◆ MATERIAL SHOWN ◆

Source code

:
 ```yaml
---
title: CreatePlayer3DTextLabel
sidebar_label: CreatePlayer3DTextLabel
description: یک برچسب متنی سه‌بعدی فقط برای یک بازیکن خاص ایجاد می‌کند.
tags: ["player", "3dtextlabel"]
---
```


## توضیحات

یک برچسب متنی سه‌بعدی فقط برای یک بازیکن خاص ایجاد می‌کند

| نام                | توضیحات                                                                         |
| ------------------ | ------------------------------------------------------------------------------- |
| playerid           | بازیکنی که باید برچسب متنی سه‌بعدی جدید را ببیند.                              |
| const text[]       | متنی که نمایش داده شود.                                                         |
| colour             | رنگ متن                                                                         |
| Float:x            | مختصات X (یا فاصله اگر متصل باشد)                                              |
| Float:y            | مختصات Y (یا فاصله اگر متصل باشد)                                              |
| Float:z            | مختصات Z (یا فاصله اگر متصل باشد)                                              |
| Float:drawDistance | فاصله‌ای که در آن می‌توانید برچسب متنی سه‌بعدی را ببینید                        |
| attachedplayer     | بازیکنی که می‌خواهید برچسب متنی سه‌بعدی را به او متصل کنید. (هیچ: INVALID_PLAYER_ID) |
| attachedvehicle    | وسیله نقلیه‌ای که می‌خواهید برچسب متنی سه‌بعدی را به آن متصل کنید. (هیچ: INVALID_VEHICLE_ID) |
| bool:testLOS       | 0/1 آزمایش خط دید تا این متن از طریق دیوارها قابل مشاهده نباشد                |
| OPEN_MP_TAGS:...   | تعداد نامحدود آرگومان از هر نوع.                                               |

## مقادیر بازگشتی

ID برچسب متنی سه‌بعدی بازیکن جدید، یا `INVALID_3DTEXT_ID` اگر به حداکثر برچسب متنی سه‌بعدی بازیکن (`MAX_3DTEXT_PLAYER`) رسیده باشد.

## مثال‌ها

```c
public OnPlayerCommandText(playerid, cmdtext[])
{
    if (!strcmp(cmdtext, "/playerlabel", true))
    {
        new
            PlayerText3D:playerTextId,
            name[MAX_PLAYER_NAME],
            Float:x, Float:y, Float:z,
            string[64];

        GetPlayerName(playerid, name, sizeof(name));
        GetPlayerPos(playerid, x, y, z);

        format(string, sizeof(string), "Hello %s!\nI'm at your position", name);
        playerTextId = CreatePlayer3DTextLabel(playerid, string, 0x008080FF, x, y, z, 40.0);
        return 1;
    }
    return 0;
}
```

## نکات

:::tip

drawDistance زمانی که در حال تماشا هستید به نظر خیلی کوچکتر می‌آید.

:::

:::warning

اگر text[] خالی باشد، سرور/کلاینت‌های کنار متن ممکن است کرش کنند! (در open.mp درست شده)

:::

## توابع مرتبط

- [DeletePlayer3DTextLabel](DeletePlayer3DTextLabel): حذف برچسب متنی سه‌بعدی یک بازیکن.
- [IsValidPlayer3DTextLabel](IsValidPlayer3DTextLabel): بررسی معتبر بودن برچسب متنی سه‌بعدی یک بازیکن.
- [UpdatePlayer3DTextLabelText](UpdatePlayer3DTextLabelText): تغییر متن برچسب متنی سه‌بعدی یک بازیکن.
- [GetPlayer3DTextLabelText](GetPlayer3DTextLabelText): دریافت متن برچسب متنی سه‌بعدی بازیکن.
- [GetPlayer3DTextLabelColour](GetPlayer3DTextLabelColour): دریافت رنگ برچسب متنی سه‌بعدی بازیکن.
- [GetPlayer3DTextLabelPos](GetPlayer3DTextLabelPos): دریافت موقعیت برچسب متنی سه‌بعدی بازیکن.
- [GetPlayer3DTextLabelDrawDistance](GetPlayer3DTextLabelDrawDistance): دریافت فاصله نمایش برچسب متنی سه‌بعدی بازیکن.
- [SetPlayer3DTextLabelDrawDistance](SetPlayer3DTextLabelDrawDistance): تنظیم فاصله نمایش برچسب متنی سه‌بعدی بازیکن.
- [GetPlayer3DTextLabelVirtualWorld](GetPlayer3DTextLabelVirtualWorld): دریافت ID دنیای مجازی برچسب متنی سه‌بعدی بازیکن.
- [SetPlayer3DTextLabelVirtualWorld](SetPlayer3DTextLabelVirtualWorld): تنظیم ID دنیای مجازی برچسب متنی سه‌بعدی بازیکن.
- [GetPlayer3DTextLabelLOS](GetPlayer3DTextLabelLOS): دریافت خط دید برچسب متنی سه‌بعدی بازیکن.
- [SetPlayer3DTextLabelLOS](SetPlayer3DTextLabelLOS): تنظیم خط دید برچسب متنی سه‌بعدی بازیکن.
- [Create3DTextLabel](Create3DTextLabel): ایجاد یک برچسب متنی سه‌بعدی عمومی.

◆ PROMPT ◆
Put down each entry again, unchanged and complete.

◆ TASK RESPONSE ◆
Source code

:
 ```yaml
---
title: CreatePlayer3DTextLabel
sidebar_label: CreatePlayer3DTextLabel
description: یک برچسب متنی سه‌بعدی فقط برای یک بازیکن خاص ایجاد می‌کند.
tags: ["player", "3dtextlabel"]
---
```


## توضیحات

یک برچسب متنی سه‌بعدی فقط برای یک بازیکن خاص ایجاد می‌کند

| نام                | توضیحات                                                                         |
| ------------------ | ------------------------------------------------------------------------------- |
| playerid           | بازیکنی که باید برچسب متنی سه‌بعدی جدید را ببیند.                              |
| const text[]       | متنی که نمایش داده شود.                                                         |
| colour             | رنگ متن                                                                         |
| Float:x            | مختصات X (یا فاصله اگر متصل باشد)                                              |
| Float:y            | مختصات Y (یا فاصله اگر متصل باشد)                                              |
| Float:z            | مختصات Z (یا فاصله اگر متصل باشد)                                              |
| Float:drawDistance | فاصله‌ای که در آن می‌توانید برچسب متنی سه‌بعدی را ببینید                        |
| attachedplayer     | بازیکنی که می‌خواهید برچسب متنی سه‌بعدی را به او متصل کنید. (هیچ: INVALID_PLAYER_ID) |
| attachedvehicle    | وسیله نقلیه‌ای که می‌خواهید برچسب متنی سه‌بعدی را به آن متصل کنید. (هیچ: INVALID_VEHICLE_ID) |
| bool:testLOS       | 0/1 آزمایش خط دید تا این متن از طریق دیوارها قابل مشاهده نباشد                |
| OPEN_MP_TAGS:...   | تعداد نامحدود آرگومان از هر نوع.                                               |

## مقادیر بازگشتی

ID برچسب متنی سه‌بعدی بازیکن جدید، یا `INVALID_3DTEXT_ID` اگر به حداکثر برچسب متنی سه‌بعدی بازیکن (`MAX_3DTEXT_PLAYER`) رسیده باشد.

## مثال‌ها

```c
public OnPlayerCommandText(playerid, cmdtext[])
{
    if (!strcmp(cmdtext, "/playerlabel", true))
    {
        new
            PlayerText3D:playerTextId,
            name[MAX_PLAYER_NAME],
            Float:x, Float:y, Float:z,
            string[64];

        GetPlayerName(playerid, name, sizeof(name));
        GetPlayerPos(playerid, x, y, z);

        format(string, sizeof(string), "Hello %s!\nI'm at your position", name);
        playerTextId = CreatePlayer3DTextLabel(playerid, string, 0x008080FF, x, y, z, 40.0);
        return 1;
    }
    return 0;
}
```

## نکات

:::tip

drawDistance زمانی که در حال تماشا هستید به نظر خیلی کوچکتر می‌آید.

:::

:::warning

اگر text[] خالی باشد، سرور/کلاینت‌های کنار متن ممکن است کرش کنند! (در open.mp درست شده)

:::

## توابع مرتبط

- [DeletePlayer3DTextLabel](DeletePlayer3DTextLabel): حذف برچسب متنی سه‌بعدی یک بازیکن.
- [IsValidPlayer3DTextLabel](IsValidPlayer3DTextLabel): بررسی معتبر بودن برچسب متنی سه‌بعدی یک بازیکن.
- [UpdatePlayer3DTextLabelText](UpdatePlayer3DTextLabelText): تغییر متن برچسب متنی سه‌بعدی یک بازیکن.
- [GetPlayer3DTextLabelText](GetPlayer3DTextLabelText): دریافت متن برچسب متنی سه‌بعدی بازیکن.
- [GetPlayer3DTextLabelColour](GetPlayer3DTextLabelColour): دریافت رنگ برچسب متنی سه‌بعدی بازیکن.
- [GetPlayer3DTextLabelPos](GetPlayer3DTextLabelPos): دریافت موقعیت برچسب متنی سه‌بعدی بازیکن.
- [GetPlayer3DTextLabelDrawDistance](GetPlayer3DTextLabelDrawDistance): دریافت فاصله نمایش برچسب متنی سه‌بعدی بازیکن.
- [SetPlayer3DTextLabelDrawDistance](SetPlayer3DTextLabelDrawDistance): تنظیم فاصله نمایش برچسب متنی سه‌بعدی بازیکن.
- [GetPlayer3DTextLabelVirtualWorld](GetPlayer3DTextLabelVirtualWorld): دریافت ID دنیای مجازی برچسب متنی سه‌بعدی بازیکن.
- [SetPlayer3DTextLabelVirtualWorld](SetPlayer3DTextLabelVirtualWorld): تنظیم ID دنیای مجازی برچسب متنی سه‌بعدی بازیکن.
- [GetPlayer3DTextLabelLOS](GetPlayer3DTextLabelLOS): دریافت خط دید برچسب متنی سه‌بعدی بازیکن.
- [SetPlayer3DTextLabelLOS](SetPlayer3DTextLabelLOS): تنظیم خط دید برچسب متنی سه‌بعدی بازیکن.
- [Create3DTextLabel](Create3DTextLabel): ایجاد یک برچسب متنی سه‌بعدی عمومی.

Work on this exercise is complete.